§ Task statement: For every line that contains the string "some", pull that line out of the material below.
+ + + + +
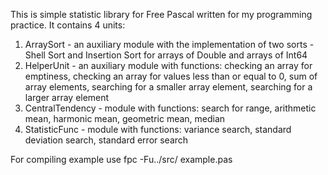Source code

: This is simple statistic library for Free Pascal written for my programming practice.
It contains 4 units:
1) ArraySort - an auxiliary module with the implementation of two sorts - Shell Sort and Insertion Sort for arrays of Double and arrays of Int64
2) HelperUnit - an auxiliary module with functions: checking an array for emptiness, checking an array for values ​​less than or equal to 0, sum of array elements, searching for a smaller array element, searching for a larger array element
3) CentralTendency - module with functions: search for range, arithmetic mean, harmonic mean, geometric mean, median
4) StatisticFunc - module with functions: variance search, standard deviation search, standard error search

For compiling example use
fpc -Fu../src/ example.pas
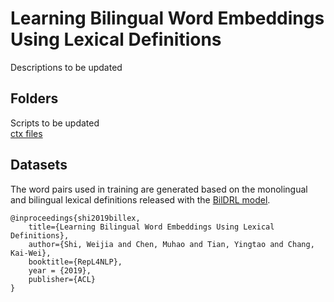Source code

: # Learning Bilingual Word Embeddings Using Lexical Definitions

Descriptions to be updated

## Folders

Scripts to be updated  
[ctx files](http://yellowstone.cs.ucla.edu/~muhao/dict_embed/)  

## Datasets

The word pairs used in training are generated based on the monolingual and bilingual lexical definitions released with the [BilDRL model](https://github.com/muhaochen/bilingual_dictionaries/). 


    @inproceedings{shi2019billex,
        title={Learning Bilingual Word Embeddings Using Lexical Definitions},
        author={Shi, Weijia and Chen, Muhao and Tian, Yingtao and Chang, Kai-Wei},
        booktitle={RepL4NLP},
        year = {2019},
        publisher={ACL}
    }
+ + + + +
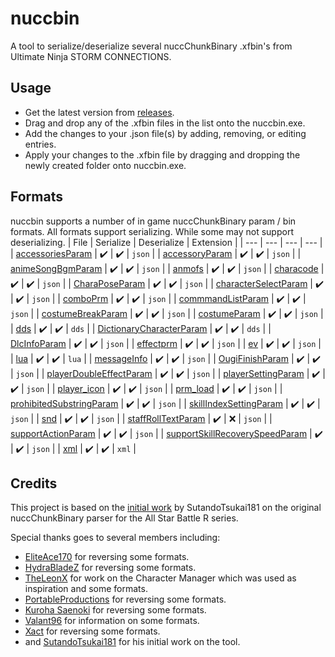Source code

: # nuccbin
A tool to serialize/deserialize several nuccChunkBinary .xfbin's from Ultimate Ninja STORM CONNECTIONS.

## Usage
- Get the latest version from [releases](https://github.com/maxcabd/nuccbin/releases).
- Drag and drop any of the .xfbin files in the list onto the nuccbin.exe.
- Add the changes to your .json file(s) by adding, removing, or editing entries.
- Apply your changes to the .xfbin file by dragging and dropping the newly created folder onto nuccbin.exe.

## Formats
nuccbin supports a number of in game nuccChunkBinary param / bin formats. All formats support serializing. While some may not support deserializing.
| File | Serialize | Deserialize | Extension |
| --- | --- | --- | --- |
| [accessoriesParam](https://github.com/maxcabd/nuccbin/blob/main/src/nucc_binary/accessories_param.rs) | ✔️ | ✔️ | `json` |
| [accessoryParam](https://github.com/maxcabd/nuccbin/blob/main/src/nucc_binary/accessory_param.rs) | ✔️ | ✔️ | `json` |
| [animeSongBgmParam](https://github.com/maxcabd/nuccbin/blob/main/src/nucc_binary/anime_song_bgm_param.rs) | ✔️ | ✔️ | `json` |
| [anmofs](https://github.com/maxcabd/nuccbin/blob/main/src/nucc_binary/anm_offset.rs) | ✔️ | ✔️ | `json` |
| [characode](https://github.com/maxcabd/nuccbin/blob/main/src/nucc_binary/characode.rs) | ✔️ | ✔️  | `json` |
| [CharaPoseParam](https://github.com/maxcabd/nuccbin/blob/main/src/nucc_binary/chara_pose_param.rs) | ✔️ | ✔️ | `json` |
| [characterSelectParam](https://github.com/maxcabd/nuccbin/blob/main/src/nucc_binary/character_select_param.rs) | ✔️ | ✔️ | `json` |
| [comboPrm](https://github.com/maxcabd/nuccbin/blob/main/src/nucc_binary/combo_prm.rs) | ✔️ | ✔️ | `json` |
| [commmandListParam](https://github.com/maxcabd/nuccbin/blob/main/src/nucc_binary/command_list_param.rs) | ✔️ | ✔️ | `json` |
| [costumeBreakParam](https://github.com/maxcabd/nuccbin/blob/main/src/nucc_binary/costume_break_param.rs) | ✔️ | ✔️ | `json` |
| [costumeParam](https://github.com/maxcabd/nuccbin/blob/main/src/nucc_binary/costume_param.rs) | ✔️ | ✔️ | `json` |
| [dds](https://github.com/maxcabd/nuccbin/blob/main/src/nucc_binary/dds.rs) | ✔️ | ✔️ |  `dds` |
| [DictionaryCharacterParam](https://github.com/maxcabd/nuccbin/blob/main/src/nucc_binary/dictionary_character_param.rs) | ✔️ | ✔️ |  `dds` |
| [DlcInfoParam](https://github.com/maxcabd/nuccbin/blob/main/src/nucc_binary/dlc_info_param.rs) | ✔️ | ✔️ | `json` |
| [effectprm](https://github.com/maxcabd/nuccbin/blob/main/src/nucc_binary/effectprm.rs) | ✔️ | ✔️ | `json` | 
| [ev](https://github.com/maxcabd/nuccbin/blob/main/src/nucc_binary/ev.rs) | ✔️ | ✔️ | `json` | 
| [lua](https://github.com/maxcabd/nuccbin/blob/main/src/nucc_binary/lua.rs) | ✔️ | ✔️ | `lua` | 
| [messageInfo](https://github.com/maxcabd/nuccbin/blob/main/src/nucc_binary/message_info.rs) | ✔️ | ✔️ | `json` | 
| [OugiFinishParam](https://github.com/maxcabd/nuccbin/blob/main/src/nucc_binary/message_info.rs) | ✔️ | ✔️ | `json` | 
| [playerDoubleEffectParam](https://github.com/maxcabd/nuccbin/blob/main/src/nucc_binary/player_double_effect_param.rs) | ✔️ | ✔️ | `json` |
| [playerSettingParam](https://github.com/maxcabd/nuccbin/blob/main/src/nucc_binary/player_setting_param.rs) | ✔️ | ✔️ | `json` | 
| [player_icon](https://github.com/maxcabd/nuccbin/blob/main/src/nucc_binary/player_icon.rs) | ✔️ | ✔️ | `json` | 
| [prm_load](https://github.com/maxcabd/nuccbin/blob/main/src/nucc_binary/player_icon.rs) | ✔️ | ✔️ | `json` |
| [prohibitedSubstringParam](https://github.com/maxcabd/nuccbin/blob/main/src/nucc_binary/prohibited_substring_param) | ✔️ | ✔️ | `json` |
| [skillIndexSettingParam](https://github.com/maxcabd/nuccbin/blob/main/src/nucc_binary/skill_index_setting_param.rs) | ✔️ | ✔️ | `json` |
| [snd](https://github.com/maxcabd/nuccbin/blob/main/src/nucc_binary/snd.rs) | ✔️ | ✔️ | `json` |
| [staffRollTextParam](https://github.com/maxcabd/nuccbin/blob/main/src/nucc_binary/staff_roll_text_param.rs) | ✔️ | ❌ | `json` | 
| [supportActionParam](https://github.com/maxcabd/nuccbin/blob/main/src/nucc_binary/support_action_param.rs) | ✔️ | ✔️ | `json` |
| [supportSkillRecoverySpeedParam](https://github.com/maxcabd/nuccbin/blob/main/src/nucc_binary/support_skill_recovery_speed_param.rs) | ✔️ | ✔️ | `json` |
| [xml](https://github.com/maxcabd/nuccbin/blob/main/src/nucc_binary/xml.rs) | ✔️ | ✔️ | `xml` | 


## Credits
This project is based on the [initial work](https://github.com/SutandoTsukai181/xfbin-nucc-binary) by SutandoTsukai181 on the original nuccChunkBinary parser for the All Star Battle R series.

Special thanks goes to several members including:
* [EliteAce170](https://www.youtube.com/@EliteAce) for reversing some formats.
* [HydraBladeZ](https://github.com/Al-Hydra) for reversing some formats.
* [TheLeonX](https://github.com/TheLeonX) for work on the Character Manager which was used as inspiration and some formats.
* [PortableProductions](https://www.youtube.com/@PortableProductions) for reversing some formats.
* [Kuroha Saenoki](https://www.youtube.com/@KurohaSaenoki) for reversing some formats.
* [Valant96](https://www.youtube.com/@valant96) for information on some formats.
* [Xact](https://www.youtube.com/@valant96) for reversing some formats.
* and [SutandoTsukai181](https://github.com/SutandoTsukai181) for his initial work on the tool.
+ + + + +
§ Task result:
nuccbin supports a number of in game nuccChunkBinary param / bin formats. All formats support serializing. While some may not support deserializing.
* [EliteAce170](https://www.youtube.com/@EliteAce) for reversing some formats.
* [HydraBladeZ](https://github.com/Al-Hydra) for reversing some formats.
* [TheLeonX](https://github.com/TheLeonX) for work on the Character Manager which was used as inspiration and some formats.
* [PortableProductions](https://www.youtube.com/@PortableProductions) for reversing some formats.
* [Kuroha Saenoki](https://www.youtube.com/@KurohaSaenoki) for reversing some formats.
* [Valant96](https://www.youtube.com/@valant96) for information on some formats.
* [Xact](https://www.youtube.com/@valant96) for reversing some formats.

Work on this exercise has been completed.